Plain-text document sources
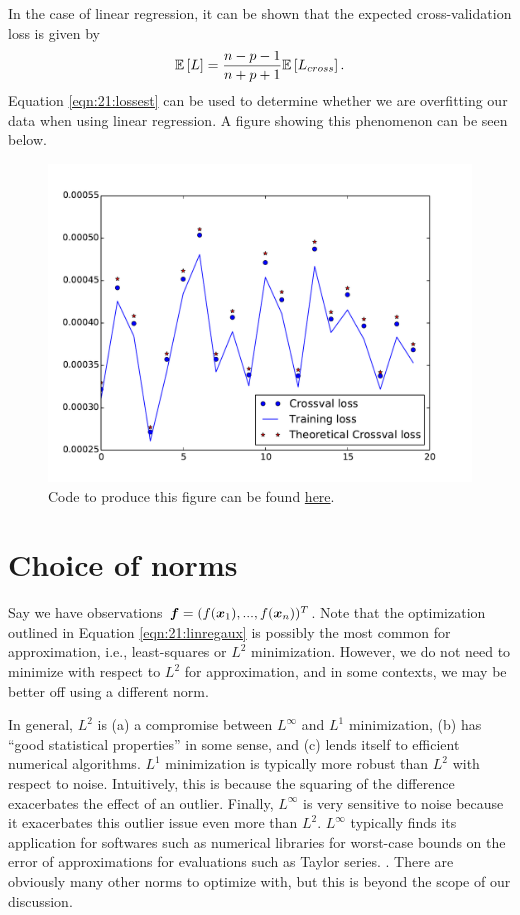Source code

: In the case of linear regression, it can be shown that the expected cross-validation loss is given by
\begin{align} \label{eqn:21:lossest}
\mathbb{E}\left[L\right] = \frac{n-p-1}{n+p+1} \mathbb{E}\left[L_{cross}\right].
\end{align}
Equation \eqref{eqn:21:lossest} can be used to determine whether we are overfitting our data when using linear regression. A figure showing this phenomenon can be seen below.
\begin{figure}
    \centering
    \includegraphics[width=\textwidth]{images/linreg-crossval.pdf}
    \caption{Code to produce this figure can be found \href{https://github.com/tmasthay/MathModeling/tree/main/lectures/lecture21}{here}.}
    \label{fig:21:crossval}
\end{figure}

\section{Choice of norms}
Say we have observations $\boldsymbol{f} = (f(\boldsymbol{x}_1),...,f(\boldsymbol{x}_n))^{T}$. Note that the optimization outlined in Equation \eqref{eqn:21:linregaux} is possibly the most common for approximation, i.e., least-squares or $L^2$ minimization.
However, we do not need to minimize with respect to $L^2$ for approximation, and in some contexts, we may be better off using a different norm. 

In general, $L^2$ is (a) a compromise between $L^{\infty}$ and $L^{1}$ minimization, (b) has ``good statistical properties'' in some sense, and (c) lends itself to efficient numerical algorithms. $L^1$ minimization is typically more robust than $L^2$ with respect to noise. Intuitively, this is because the squaring of the difference exacerbates the effect of an outlier. Finally, $L^{\infty}$ is very sensitive to noise because it exacerbates this outlier issue even more than $L^2$. $L^{\infty}$ typically finds its application for softwares such as numerical libraries for worst-case bounds on the error of approximations for evaluations such as Taylor series. . There are obviously many other norms to optimize with, but this is beyond the scope of our discussion.

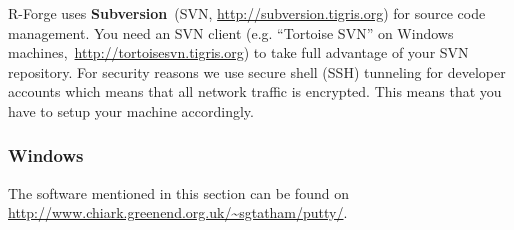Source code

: \documentclass[a4paper]{article}
\newcommand{\proglang}[1]{\textsf{#1}}
\begin{document}
\proglang{R}-Forge uses \textbf{Subversion}~(SVN,
\url{http://subversion.tigris.org}) for source code management.
You need an SVN client (e.g. ``Tortoise SVN'' on
Windows machines,~\url{http://tortoisesvn.tigris.org}) to take full
advantage of your SVN repository. For security
reasons we use secure shell (SSH) tunneling for
developer accounts which means that all network traffic is
encrypted. This means that you have to setup your machine
accordingly.

\subsubsection{Windows}

The software mentioned in this section can be found
on\newline
\url{http://www.chiark.greenend.org.uk/~sgtatham/putty/}.
\end{document}
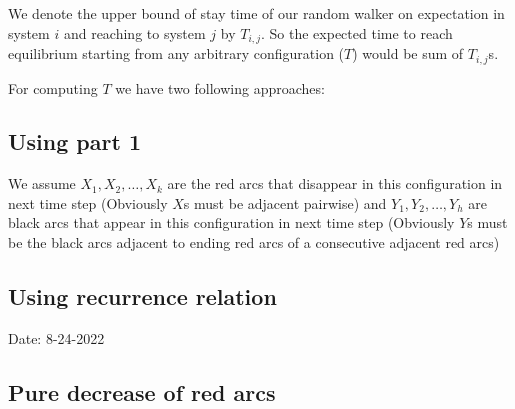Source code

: \documentclass[]{book}
\theoremstyle{definition}
\begin{document}
We denote the upper bound of stay time of our random walker on expectation in system $i$ and reaching to system $j$ by $T_{i, j}$. So the expected time to reach equilibrium starting from any arbitrary configuration ($T$) would be sum of $T_{i,j}$s.



For computing $T$ we have two following approaches:
\subsection{Using  part 1}

We assume $X_1, X_2, \hdots, X_k$ are the red arcs that disappear in this configuration in next time step (Obviously $X$s must be adjacent pairwise) and $Y_1, Y_2, \hdots, Y_h$  are black arcs that appear in this configuration in next time step (Obviously $Y$s must be the black arcs adjacent to ending red arcs of a consecutive adjacent red arcs)


\subsection{Using recurrence relation}

\newpage
\begin{center}
Date: 8-24-2022
\end{center}

\subsection{Pure decrease of red arcs}
\end{document}
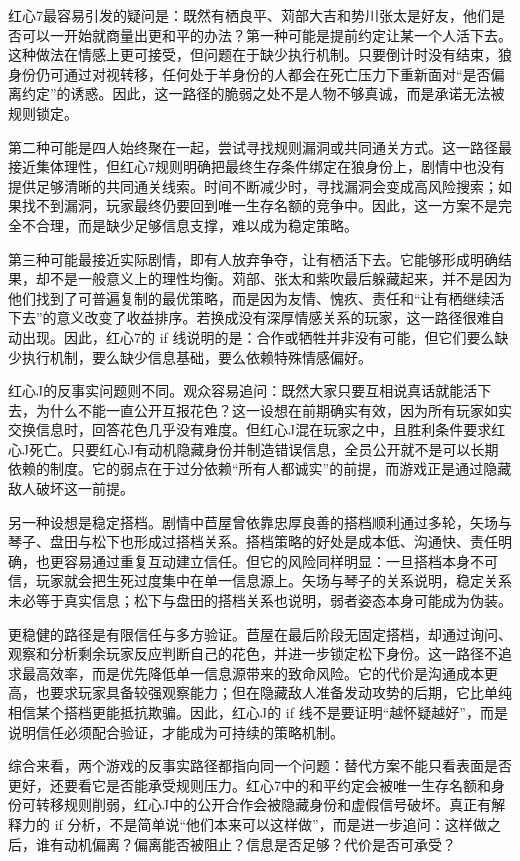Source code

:\documentclass{article}
\begin{document}
红心7最容易引发的疑问是：既然有栖良平、苅部大吉和势川张太是好友，他们是否可以一开始就商量出更和平的办法？第一种可能是提前约定让某一个人活下去。这种做法在情感上更可接受，但问题在于缺少执行机制。只要倒计时没有结束，狼身份仍可通过对视转移，任何处于羊身份的人都会在死亡压力下重新面对“是否偏离约定”的诱惑。因此，这一路径的脆弱之处不是人物不够真诚，而是承诺无法被规则锁定。

第二种可能是四人始终聚在一起，尝试寻找规则漏洞或共同通关方式。这一路径最接近集体理性，但红心7规则明确把最终生存条件绑定在狼身份上，剧情中也没有提供足够清晰的共同通关线索。时间不断减少时，寻找漏洞会变成高风险搜索；如果找不到漏洞，玩家最终仍要回到唯一生存名额的竞争中。因此，这一方案不是完全不合理，而是缺少足够信息支撑，难以成为稳定策略。

第三种可能最接近实际剧情，即有人放弃争夺，让有栖活下去。它能够形成明确结果，却不是一般意义上的理性均衡。苅部、张太和紫吹最后躲藏起来，并不是因为他们找到了可普遍复制的最优策略，而是因为友情、愧疚、责任和“让有栖继续活下去”的意义改变了收益排序。若换成没有深厚情感关系的玩家，这一路径很难自动出现。因此，红心7的 if 线说明的是：合作或牺牲并非没有可能，但它们要么缺少执行机制，要么缺少信息基础，要么依赖特殊情感偏好。

红心J的反事实问题则不同。观众容易追问：既然大家只要互相说真话就能活下去，为什么不能一直公开互报花色？这一设想在前期确实有效，因为所有玩家如实交换信息时，回答花色几乎没有难度。但红心J混在玩家之中，且胜利条件要求红心J死亡。只要红心J有动机隐藏身份并制造错误信息，全员公开就不是可以长期依赖的制度。它的弱点在于过分依赖“所有人都诚实”的前提，而游戏正是通过隐藏敌人破坏这一前提。

另一种设想是稳定搭档。剧情中苣屋曾依靠忠厚良善的搭档顺利通过多轮，矢场与琴子、盘田与松下也形成过搭档关系。搭档策略的好处是成本低、沟通快、责任明确，也更容易通过重复互动建立信任。但它的风险同样明显：一旦搭档本身不可信，玩家就会把生死过度集中在单一信息源上。矢场与琴子的关系说明，稳定关系未必等于真实信息；松下与盘田的搭档关系也说明，弱者姿态本身可能成为伪装。

更稳健的路径是有限信任与多方验证。苣屋在最后阶段无固定搭档，却通过询问、观察和分析剩余玩家反应判断自己的花色，并进一步锁定松下身份。这一路径不追求最高效率，而是优先降低单一信息源带来的致命风险。它的代价是沟通成本更高，也要求玩家具备较强观察能力；但在隐藏敌人准备发动攻势的后期，它比单纯相信某个搭档更能抵抗欺骗。因此，红心J的 if 线不是要证明“越怀疑越好”，而是说明信任必须配合验证，才能成为可持续的策略机制。

综合来看，两个游戏的反事实路径都指向同一个问题：替代方案不能只看表面是否更好，还要看它是否能承受规则压力。红心7中的和平约定会被唯一生存名额和身份可转移规则削弱，红心J中的公开合作会被隐藏身份和虚假信号破坏。真正有解释力的 if 分析，不是简单说“他们本来可以这样做”，而是进一步追问：这样做之后，谁有动机偏离？偏离能否被阻止？信息是否足够？代价是否可承受？
\end{document}
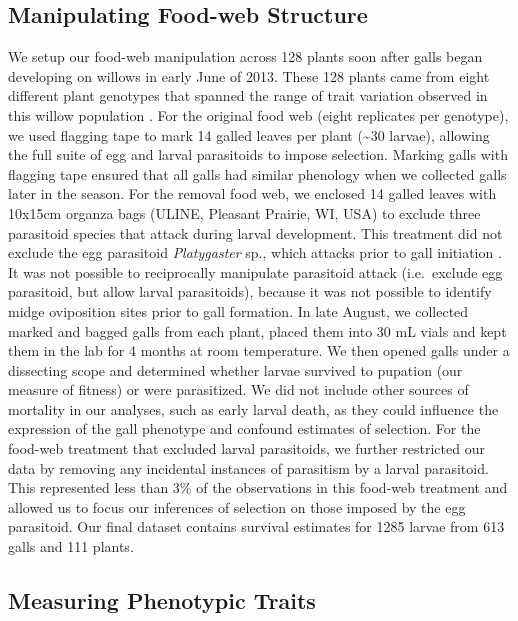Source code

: \documentclass[11pt,]{article}
\begin{document}
\subsection{Manipulating Food-web
Structure}\label{manipulating-food-web-structure}

We setup our food-web manipulation across 128 plants soon after galls
began developing on willows in early June of 2013. These 128 plants came
from eight different plant genotypes that spanned the range of trait
variation observed in this willow population \citep{Barbour2015}. For
the original food web (eight replicates per genotype), we used flagging
tape to mark 14 galled leaves per plant (\textasciitilde{}30 larvae),
allowing the full suite of egg and larval parasitoids to impose
selection. Marking galls with flagging tape ensured that all galls had
similar phenology when we collected galls later in the season. For the
removal food web, we enclosed 14 galled leaves with 10x15cm organza bags
(ULINE, Pleasant Prairie, WI, USA) to exclude three parasitoid species
that attack during larval development. This treatment did not exclude
the egg parasitoid \emph{Platygaster} sp., which attacks prior to gall
initiation \citep[larva initiate gall development in Cecidomyiid
midges:][]{Gagne1989}. It was not possible to reciprocally manipulate
parasitoid attack (i.e.~exclude egg parasitoid, but allow larval
parasitoids), because it was not possible to identify midge oviposition
sites prior to gall formation. In late August, we collected marked and
bagged galls from each plant, placed them into 30 mL vials and kept them
in the lab for 4 months at room temperature. We then opened galls under
a dissecting scope and determined whether larvae survived to pupation
(our measure of fitness) or were parasitized. We did not include other
sources of mortality in our analyses, such as early larval death, as
they could influence the expression of the gall phenotype and confound
estimates of selection. For the food-web treatment that excluded larval
parasitoids, we further restricted our data by removing any incidental
instances of parasitism by a larval parasitoid. This represented less
than 3\% of the observations in this food-web treatment and allowed us
to focus our inferences of selection on those imposed by the egg
parasitoid. Our final dataset contains survival estimates for 1285
larvae from 613 galls and 111 plants.

\subsection{Measuring Phenotypic
Traits}\label{measuring-phenotypic-traits}
\end{document}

- _Work to be completed_
Find each line above that contains "eqref", and copy those lines.

- _Solution_
Equation \eqref{eqn:21:lossest} can be used to determine whether we are overfitting our data when using linear regression. A figure showing this phenomenon can be seen below.
Say we have observations $\boldsymbol{f} = (f(\boldsymbol{x}_1),...,f(\boldsymbol{x}_n))^{T}$. Note that the optimization outlined in Equation \eqref{eqn:21:linregaux} is possibly the most common for approximation, i.e., least-squares or $L^2$ minimization.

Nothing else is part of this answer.